Le but d’une analyse scientifique de l’oppression, comme de tous les phénomènes, ce n’est pas de célébrer – ou de se lamenter sur – la singularité de chaque individu, que cet individu soit fleur, personne, événement historique ou mécanisme social, mais (comme je l’ai écrit dans l’avant-propos) de le découper en morceaux (qu’il s’agisse de feuilles, de jambes, de molécules, d’institutions, de procédures, etc.), comparables aux morceaux d’autres individus (fleurs, animaux, cellules, systèmes sociaux ; toutes ces entités ainsi que les entités qui les composent sont, à un point ou à un autre de l’analyse, des individus). Sinon, chaque phénomène reste enfermé dans sa spécificité phénoménale. Pourquoi pas ? dira-t-on. Cela suffit à beaucoup de démarches, c’est peut-être indispensable à certaines, mais c’est incompatible avec l’idée d’une connaissance scientifique du monde.
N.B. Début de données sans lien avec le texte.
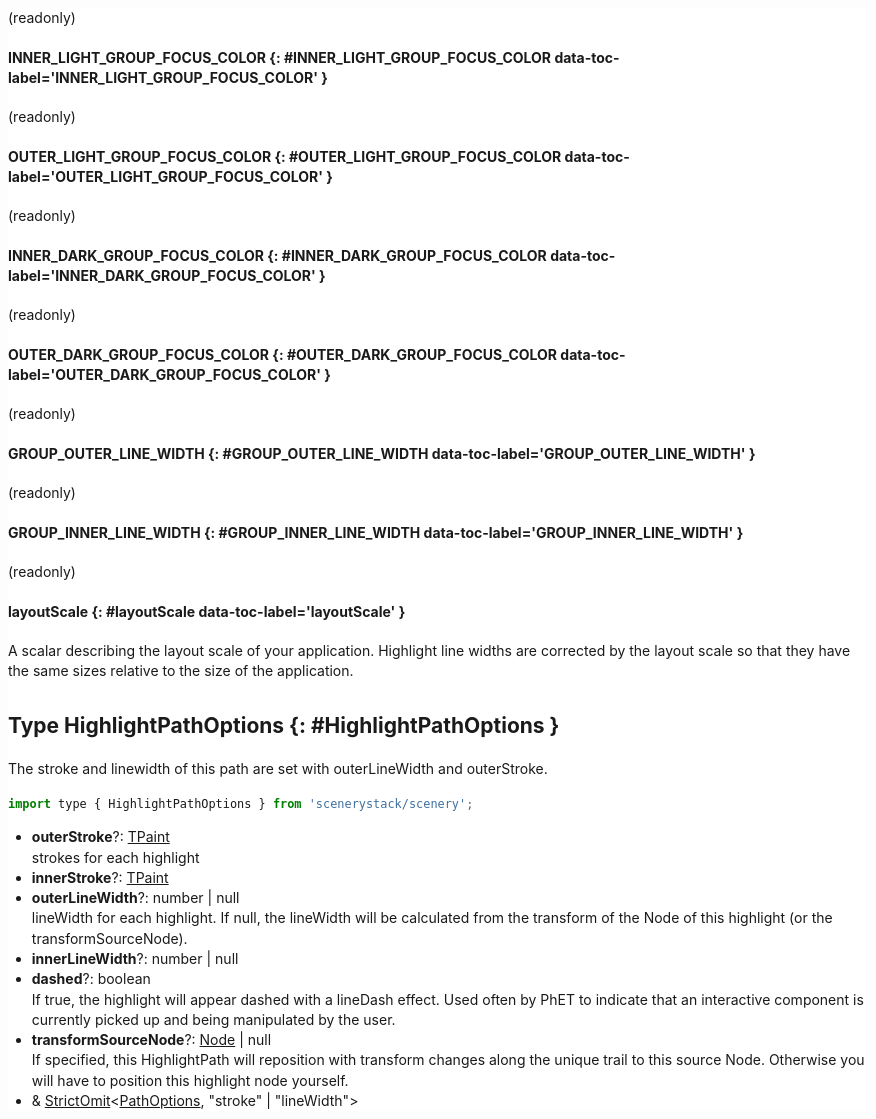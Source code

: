 (readonly)

#### INNER_LIGHT_GROUP_FOCUS_COLOR {: #INNER_LIGHT_GROUP_FOCUS_COLOR data-toc-label='INNER_LIGHT_GROUP_FOCUS_COLOR' }

(readonly)

#### OUTER_LIGHT_GROUP_FOCUS_COLOR {: #OUTER_LIGHT_GROUP_FOCUS_COLOR data-toc-label='OUTER_LIGHT_GROUP_FOCUS_COLOR' }

(readonly)

#### INNER_DARK_GROUP_FOCUS_COLOR {: #INNER_DARK_GROUP_FOCUS_COLOR data-toc-label='INNER_DARK_GROUP_FOCUS_COLOR' }

(readonly)

#### OUTER_DARK_GROUP_FOCUS_COLOR {: #OUTER_DARK_GROUP_FOCUS_COLOR data-toc-label='OUTER_DARK_GROUP_FOCUS_COLOR' }

(readonly)

#### GROUP_OUTER_LINE_WIDTH {: #GROUP_OUTER_LINE_WIDTH data-toc-label='GROUP_OUTER_LINE_WIDTH' }

(readonly)

#### GROUP_INNER_LINE_WIDTH {: #GROUP_INNER_LINE_WIDTH data-toc-label='GROUP_INNER_LINE_WIDTH' }

(readonly)

#### layoutScale {: #layoutScale data-toc-label='layoutScale' }

A scalar describing the layout scale of your application. Highlight line widths are corrected
by the layout scale so that they have the same sizes relative to the size of the application.



## Type HighlightPathOptions {: #HighlightPathOptions }


The stroke and linewidth of this path are set with outerLineWidth and outerStroke.

```js
import type { HighlightPathOptions } from 'scenerystack/scenery';
```


- **outerStroke**?: [TPaint](../scenery/TPaint.md)
<br>  strokes for each highlight
- **innerStroke**?: [TPaint](../scenery/TPaint.md)
- **outerLineWidth**?: <span style="color: hsla(calc(var(--md-hue) + 180deg),80%,40%,1);">number</span> | <span style="color: hsla(calc(var(--md-hue) + 180deg),80%,40%,1);">null</span>
<br>  lineWidth for each highlight. If null, the lineWidth will be calculated from the transform of
  the Node of this highlight (or the transformSourceNode).
- **innerLineWidth**?: <span style="color: hsla(calc(var(--md-hue) + 180deg),80%,40%,1);">number</span> | <span style="color: hsla(calc(var(--md-hue) + 180deg),80%,40%,1);">null</span>
- **dashed**?: <span style="color: hsla(calc(var(--md-hue) + 180deg),80%,40%,1);">boolean</span>
<br>  If true, the highlight will appear dashed with a lineDash effect. Used often by PhET to indicate that an
  interactive component is currently picked up and being manipulated by the user.
- **transformSourceNode**?: [Node](../scenery/Node.md) | <span style="color: hsla(calc(var(--md-hue) + 180deg),80%,40%,1);">null</span>
<br>  If specified, this HighlightPath will reposition with transform changes along the unique trail to this source
  Node. Otherwise you will have to position this highlight node yourself.
- &amp; [StrictOmit](../phet-core/StrictOmit.md)&lt;[PathOptions](../scenery/Path.md#PathOptions), "stroke" | "lineWidth"&gt;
À mes yeux, la démarche naturaliste n’est pas seulement fausse parce qu’elle est fausse, mais parce qu’en amont même de sa fausseté substantielle, dès le départ elle respecte la spécificité de la division genrée, qu’elle appelle ’différence des sexes’ ; parce qu’elle explique toute l’oppression par une seule cause, et réciproquement, que cette cause, qui est la ’différence des sexes’ elle-même, n’a rien en commun avec les causes des autres dominations.

Ma propre démarche n’est pas seulement anti-naturaliste : opposée au réductionnisme biologique (la fausseté ’première’ de la démarche naturaliste), pour beaucoup de raisons largement expliquées dans ces deux tomes : elle est résolument anti-’cause unique’ parce qu’elle est résolument contre le respect a priori de la singularité de chaque phénomène, respect qui interdit l’explication de ce phénomène. La singularité ne peut être reconstituée qu’a posteriori, avec les éléments de l’analyse, éléments que l’on ne peut trouver si on se refuse à l’analyse. » [22]
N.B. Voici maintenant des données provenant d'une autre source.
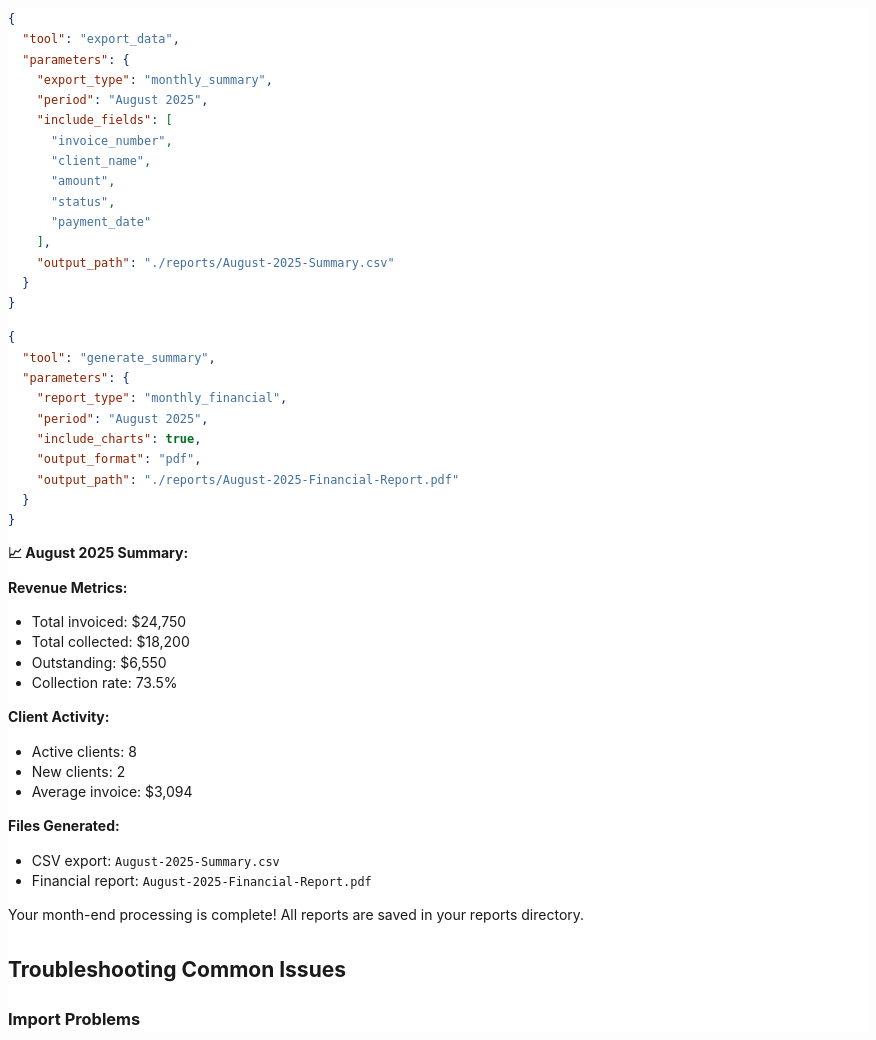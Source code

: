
 ```json
{
  "tool": "export_data",
  "parameters": {
    "export_type": "monthly_summary",
    "period": "August 2025",
    "include_fields": [
      "invoice_number",
      "client_name",
      "amount",
      "status",
      "payment_date"
    ],
    "output_path": "./reports/August-2025-Summary.csv"
  }
}
```

```json
{
  "tool": "generate_summary",
  "parameters": {
    "report_type": "monthly_financial",
    "period": "August 2025",
    "include_charts": true,
    "output_format": "pdf",
    "output_path": "./reports/August-2025-Financial-Report.pdf"
  }
}
```

**📈 August 2025 Summary:**

**Revenue Metrics:**
- Total invoiced: $24,750
- Total collected: $18,200
- Outstanding: $6,550
- Collection rate: 73.5%

**Client Activity:**
- Active clients: 8
- New clients: 2
- Average invoice: $3,094

**Files Generated:**
- CSV export: `August-2025-Summary.csv`
- Financial report: `August-2025-Financial-Report.pdf`

Your month-end processing is complete! All reports are saved in your reports directory.

## Troubleshooting Common Issues

### Import Problems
Cependant, cette clarification épistémologique laisse un autre terrain à explorer : quelles sont les limites que l’on dresse pour définir le travail ? Dans la discussion autour de l’œuvre de Christine Delphy, Étienne Balibar lui demande :

« Pour aller vite, disons que ce qui fait question, c’est de savoir sur quels critères on va inclure dans le ’travail’ (même invisible, non payé et non reconnu) certaines activités, certains ’gestes’, et en exclure d’autres. Pourquoi, d’un côté, vouloir considérer comme travail les gestes et activités de représentation d’une bourgeoise qui n’effectue aucune tâche domestique ni même à proprement parler n’élève ses enfants, et d’un autre côté hésiter à nommer travail la façon dont une femme fait l’amour à son homme (à moins que ce ne soit lui qui le lui ’fasse’…) ? Sinon parce qu’il risquerait d’apparaître que, tout en s’étendant à l’ensemble de la société et en déterminant son histoire, la structure domestique ne permet pas de classer la totalité des individu(e)s dans l’une ou l’autre des deux catégories antagonistes, ’sans reste’ ; et que, d’autre part, l’oppression de genre – y compris et surtout dans ses formes extrêmes – a d’autres racines non moins déterminantes que l’exploitation domestique et la division du travail corrélative ? » [23]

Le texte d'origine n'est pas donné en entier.